The Colorado Balloon Classic's 38th annual celebration this Labor Day weekend will be its last in Colorado Springs, the organization behind the event announced Friday.

Because of "politics within the city, increasingly rigid special event procedures and an onerous 2015 LART (city sponsorship) application," the Colorado Springs Balloon Classic Inc. did not apply for a Colorado Springs event permit for 2015, the group said in a release.

The event is Aug. 30-Sept. 1 at Memorial Park.

Karen Palus, Parks, Recreation and Cultural Services director for the city, said in a news conference that she was "surprised" to hear the Balloon Classic would not return in 2015. Palus said her staff met with the festival's organizers to plan for this year's event "less than two weeks ago."

"Not having spoken with the promoters, not having them reach out to us to let us even know this information, I can't speculate," Palus said. "I would hope that the organizers would reach out and talk with the city representatives and let's discuss what those concerns or issues might have been."

No information was provided in the organization's release as to where the Balloon Classic would move next year.

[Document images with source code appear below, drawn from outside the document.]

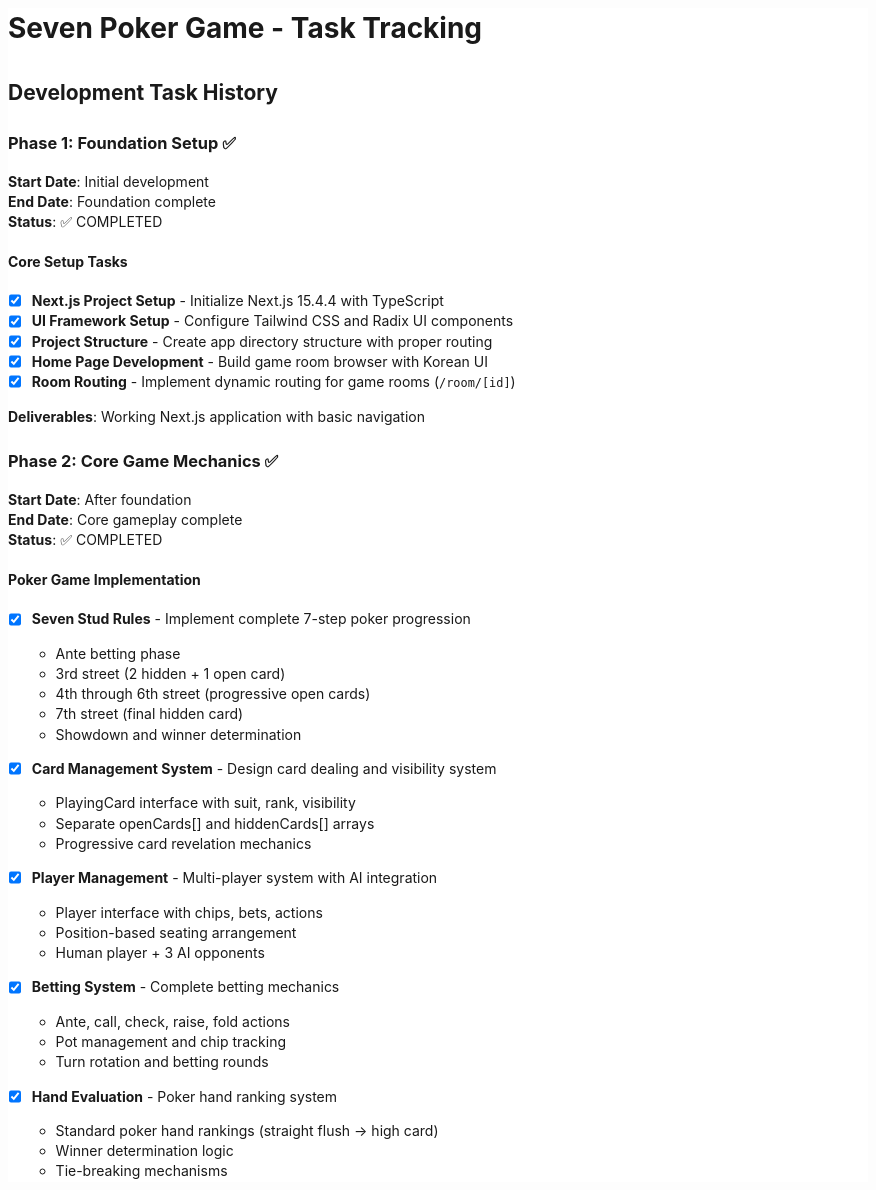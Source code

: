 # Seven Poker Game - Task Tracking

## Development Task History

### Phase 1: Foundation Setup ✅
**Start Date**: Initial development  
**End Date**: Foundation complete  
**Status**: ✅ COMPLETED

#### Core Setup Tasks
- [x] **Next.js Project Setup** - Initialize Next.js 15.4.4 with TypeScript
- [x] **UI Framework Setup** - Configure Tailwind CSS and Radix UI components
- [x] **Project Structure** - Create app directory structure with proper routing
- [x] **Home Page Development** - Build game room browser with Korean UI
- [x] **Room Routing** - Implement dynamic routing for game rooms (`/room/[id]`)

**Deliverables**: Working Next.js application with basic navigation

### Phase 2: Core Game Mechanics ✅
**Start Date**: After foundation  
**End Date**: Core gameplay complete  
**Status**: ✅ COMPLETED

#### Poker Game Implementation
- [x] **Seven Stud Rules** - Implement complete 7-step poker progression
  - Ante betting phase
  - 3rd street (2 hidden + 1 open card)
  - 4th through 6th street (progressive open cards)
  - 7th street (final hidden card)
  - Showdown and winner determination

- [x] **Card Management System** - Design card dealing and visibility system
  - PlayingCard interface with suit, rank, visibility
  - Separate openCards[] and hiddenCards[] arrays
  - Progressive card revelation mechanics

- [x] **Player Management** - Multi-player system with AI integration
  - Player interface with chips, bets, actions
  - Position-based seating arrangement
  - Human player + 3 AI opponents

- [x] **Betting System** - Complete betting mechanics
  - Ante, call, check, raise, fold actions
  - Pot management and chip tracking
  - Turn rotation and betting rounds

- [x] **Hand Evaluation** - Poker hand ranking system
  - Standard poker hand rankings (straight flush → high card)
  - Winner determination logic
  - Tie-breaking mechanisms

Calls to Patsy Buchwald, president and CEO of the organization, were not returned.

News of the planned move spread across social media Friday as people voiced their appreciation of the Balloon Classic and displeasure that it was leaving the city.

Elliot Fladen, a former assistant city attorney, said by phone Friday that he postponed a family trip just to go to the event.

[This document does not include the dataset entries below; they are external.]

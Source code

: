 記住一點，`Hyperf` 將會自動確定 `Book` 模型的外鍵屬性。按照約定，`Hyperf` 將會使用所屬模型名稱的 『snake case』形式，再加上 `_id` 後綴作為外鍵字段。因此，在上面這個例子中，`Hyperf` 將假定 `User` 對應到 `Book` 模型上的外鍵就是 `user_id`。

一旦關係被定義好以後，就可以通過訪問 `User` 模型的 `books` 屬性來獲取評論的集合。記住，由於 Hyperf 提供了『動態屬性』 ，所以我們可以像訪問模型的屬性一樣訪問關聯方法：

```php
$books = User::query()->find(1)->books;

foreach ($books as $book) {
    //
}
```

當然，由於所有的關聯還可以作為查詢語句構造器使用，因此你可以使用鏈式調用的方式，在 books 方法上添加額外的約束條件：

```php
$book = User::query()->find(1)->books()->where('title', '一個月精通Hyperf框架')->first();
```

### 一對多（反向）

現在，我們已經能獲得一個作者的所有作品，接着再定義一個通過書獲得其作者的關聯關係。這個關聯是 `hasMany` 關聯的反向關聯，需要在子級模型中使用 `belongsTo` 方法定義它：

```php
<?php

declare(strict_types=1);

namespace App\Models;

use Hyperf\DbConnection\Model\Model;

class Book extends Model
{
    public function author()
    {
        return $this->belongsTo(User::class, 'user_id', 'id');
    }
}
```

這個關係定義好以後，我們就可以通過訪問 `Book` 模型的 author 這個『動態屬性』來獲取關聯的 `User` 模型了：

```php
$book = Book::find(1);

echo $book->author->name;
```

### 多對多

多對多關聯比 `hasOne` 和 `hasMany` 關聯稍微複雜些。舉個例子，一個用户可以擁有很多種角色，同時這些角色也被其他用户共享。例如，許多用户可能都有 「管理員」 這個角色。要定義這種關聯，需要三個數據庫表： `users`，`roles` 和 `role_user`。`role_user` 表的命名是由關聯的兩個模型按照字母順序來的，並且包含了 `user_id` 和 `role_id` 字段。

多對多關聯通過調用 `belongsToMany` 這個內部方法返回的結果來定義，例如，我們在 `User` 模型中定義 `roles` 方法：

"I'm planning on taking my kids down from Denver and coming down for at least one of the days," he said. "This is a cultural event that people look forward to, and that just brings people together from all walks of life."

In 2013, the City Council voted to change the application for how it allocates money annually from the Lodgers and Automobile Rental Tax fund, which generates about $4 million. The new application asks organizers to project the economic impact of their events, such as number of spectators, how many of them stay for the day or overnight in local hotels, as well as where visitors are from.

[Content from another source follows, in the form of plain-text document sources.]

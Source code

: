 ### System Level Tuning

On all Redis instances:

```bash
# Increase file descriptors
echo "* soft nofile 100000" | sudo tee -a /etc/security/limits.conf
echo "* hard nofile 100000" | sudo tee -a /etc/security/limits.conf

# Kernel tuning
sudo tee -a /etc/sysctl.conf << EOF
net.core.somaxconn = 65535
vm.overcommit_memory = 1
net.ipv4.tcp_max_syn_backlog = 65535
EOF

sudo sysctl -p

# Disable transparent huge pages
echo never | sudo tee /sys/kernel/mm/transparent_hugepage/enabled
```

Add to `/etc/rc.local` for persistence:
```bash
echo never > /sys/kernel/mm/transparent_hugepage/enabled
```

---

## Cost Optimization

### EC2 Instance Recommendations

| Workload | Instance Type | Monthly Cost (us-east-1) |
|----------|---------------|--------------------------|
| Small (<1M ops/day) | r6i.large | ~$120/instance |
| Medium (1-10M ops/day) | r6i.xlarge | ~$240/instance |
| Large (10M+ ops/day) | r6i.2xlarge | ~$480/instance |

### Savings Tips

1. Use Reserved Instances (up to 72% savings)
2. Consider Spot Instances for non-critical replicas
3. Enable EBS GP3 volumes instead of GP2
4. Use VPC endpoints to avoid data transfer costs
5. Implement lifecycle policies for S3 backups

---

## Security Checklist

Applications for 2015 events were due by June 30.

The Balloon Classic is the same weekend as the Air Force Academy's Parents Weekend and during the same time as the Colorado State Fair in Pueblo. Buchwald asked in June how she could project the numbers from her event.

"Any numbers will be fabricated," she said. "I see no way an event organizer can justify those numbers. We've tried every way possible."

In June 2013, Buchwald said a barricade fee for the event put its future in jeopardy. The more than $6,000 tab was eventually paid by the city. In the Colorado Springs Balloon Classic Inc.'s 2014 LART application to the city, dated July 1, 2013, the organization requested to receive $45,000.

"Without sufficient city sponsorship," the application read, "It will be necessary for the Colorado Balloon Classic to consider proposals outside Colorado Springs and possibly outside the region."

This year, the organization received $12,989 from the city through LART and nearly $35,000 for "in-kind police and fire services" and the waiving of the city parks fee, a spokeswoman for the city wrote in an email.

Councilwoman Jan Martin, who is on the city's LART committee, said she was aware that a permit was not submitted for the 2015 Balloon Classic, but she was still surprised to hear the news Friday.

Martin said money for police and fire support would still be budgeted for next year's Balloon Classic, because it is a city-sponsored "heritage" event, "until we get an official notification from them."

One-third of the LART revenue is used to help fund 
12 special events, Martin said. The remaining two-thirds is allocated for the Colorado Springs Convention and Visitors Bureau.

El Paso County Commissioner Peggy Littleton said losing the balloon festival was another example of the city's "image problem" and that she would work to keep the festival in the area.

"Losing the Balloon Classic is not an option," Littleton said. "There are a variety of different opportunities that we can pursue right here in El Paso County."